> _EXERCISE OBJECTIVE_
Would you please return the lines of the material that contain the word "movement"?

> _STORED DATA_
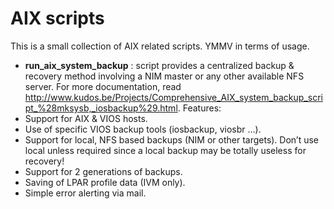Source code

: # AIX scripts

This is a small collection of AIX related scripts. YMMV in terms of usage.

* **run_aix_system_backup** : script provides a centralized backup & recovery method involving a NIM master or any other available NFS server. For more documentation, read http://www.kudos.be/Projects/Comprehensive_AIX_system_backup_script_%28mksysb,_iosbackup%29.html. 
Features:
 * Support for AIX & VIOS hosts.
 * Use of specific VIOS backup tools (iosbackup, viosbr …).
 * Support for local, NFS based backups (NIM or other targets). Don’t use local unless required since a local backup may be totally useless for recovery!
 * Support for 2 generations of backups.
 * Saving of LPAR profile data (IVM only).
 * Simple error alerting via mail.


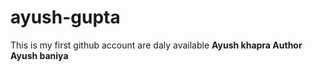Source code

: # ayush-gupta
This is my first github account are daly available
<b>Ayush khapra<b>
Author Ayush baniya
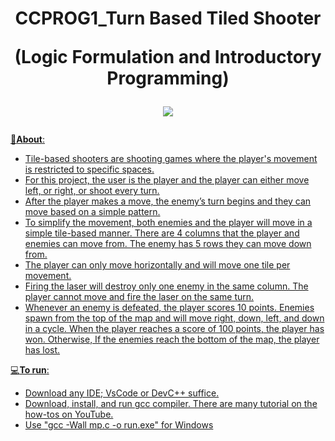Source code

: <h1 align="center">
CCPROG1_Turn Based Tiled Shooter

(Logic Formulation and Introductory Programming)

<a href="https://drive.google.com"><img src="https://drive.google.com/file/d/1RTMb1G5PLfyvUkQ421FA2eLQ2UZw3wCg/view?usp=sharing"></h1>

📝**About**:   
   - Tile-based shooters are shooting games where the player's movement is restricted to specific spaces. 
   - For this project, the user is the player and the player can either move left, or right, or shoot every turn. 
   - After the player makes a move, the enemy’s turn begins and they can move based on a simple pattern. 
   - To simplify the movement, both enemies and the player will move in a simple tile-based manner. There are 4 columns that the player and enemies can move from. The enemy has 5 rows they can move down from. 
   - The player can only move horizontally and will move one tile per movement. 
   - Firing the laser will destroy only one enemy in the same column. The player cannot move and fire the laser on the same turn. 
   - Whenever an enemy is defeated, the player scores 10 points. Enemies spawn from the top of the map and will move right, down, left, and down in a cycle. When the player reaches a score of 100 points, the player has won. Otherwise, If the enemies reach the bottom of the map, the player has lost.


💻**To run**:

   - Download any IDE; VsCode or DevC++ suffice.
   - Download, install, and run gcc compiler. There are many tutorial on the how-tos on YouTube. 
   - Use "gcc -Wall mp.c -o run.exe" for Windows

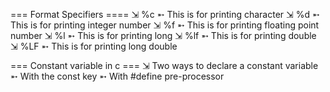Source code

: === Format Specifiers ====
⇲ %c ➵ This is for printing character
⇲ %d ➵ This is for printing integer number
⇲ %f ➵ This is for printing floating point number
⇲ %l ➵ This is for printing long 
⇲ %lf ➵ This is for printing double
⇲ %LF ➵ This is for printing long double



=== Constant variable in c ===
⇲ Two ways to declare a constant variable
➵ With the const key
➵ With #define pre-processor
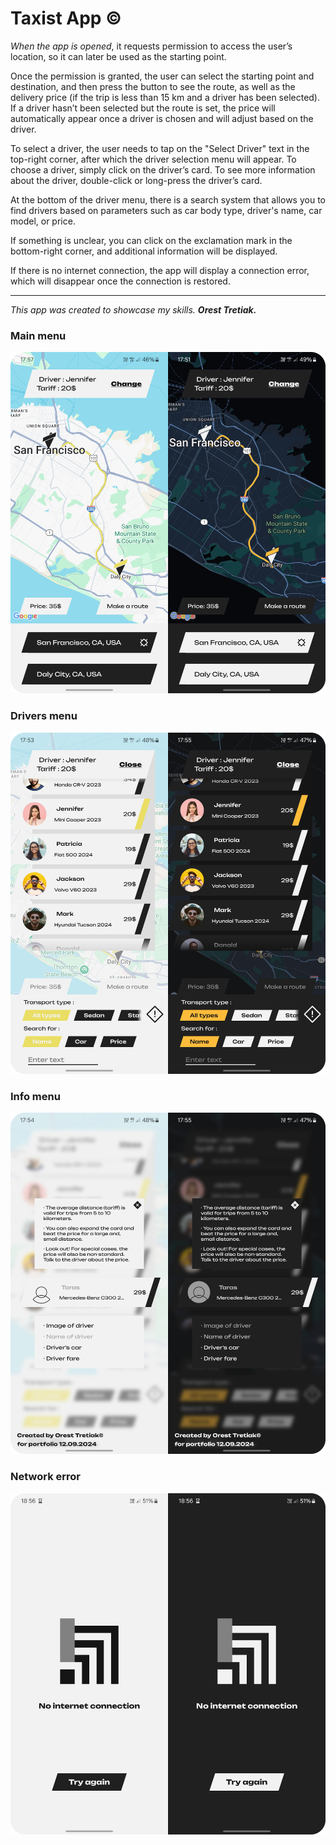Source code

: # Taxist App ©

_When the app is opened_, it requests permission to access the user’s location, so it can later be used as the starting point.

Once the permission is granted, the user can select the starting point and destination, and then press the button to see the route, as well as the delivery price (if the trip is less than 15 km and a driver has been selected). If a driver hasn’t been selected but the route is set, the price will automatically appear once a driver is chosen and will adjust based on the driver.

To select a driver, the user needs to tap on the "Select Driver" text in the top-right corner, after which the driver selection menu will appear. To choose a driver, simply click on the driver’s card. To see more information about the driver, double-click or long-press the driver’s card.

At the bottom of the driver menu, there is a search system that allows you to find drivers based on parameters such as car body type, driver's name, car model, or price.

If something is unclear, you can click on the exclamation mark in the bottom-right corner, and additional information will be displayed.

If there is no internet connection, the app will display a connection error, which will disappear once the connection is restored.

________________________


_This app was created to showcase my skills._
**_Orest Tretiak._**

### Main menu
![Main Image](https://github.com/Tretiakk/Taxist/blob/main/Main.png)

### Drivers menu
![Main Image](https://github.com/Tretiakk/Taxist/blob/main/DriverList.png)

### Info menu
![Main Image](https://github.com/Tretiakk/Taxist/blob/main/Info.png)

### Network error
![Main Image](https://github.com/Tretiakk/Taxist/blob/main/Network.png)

> _RESPONSE AREA_
   - Tile-based shooters are shooting games where the player's movement is restricted to specific spaces. 
   - To simplify the movement, both enemies and the player will move in a simple tile-based manner. There are 4 columns that the player and enemies can move from. The enemy has 5 rows they can move down from. 
   - The player can only move horizontally and will move one tile per movement. 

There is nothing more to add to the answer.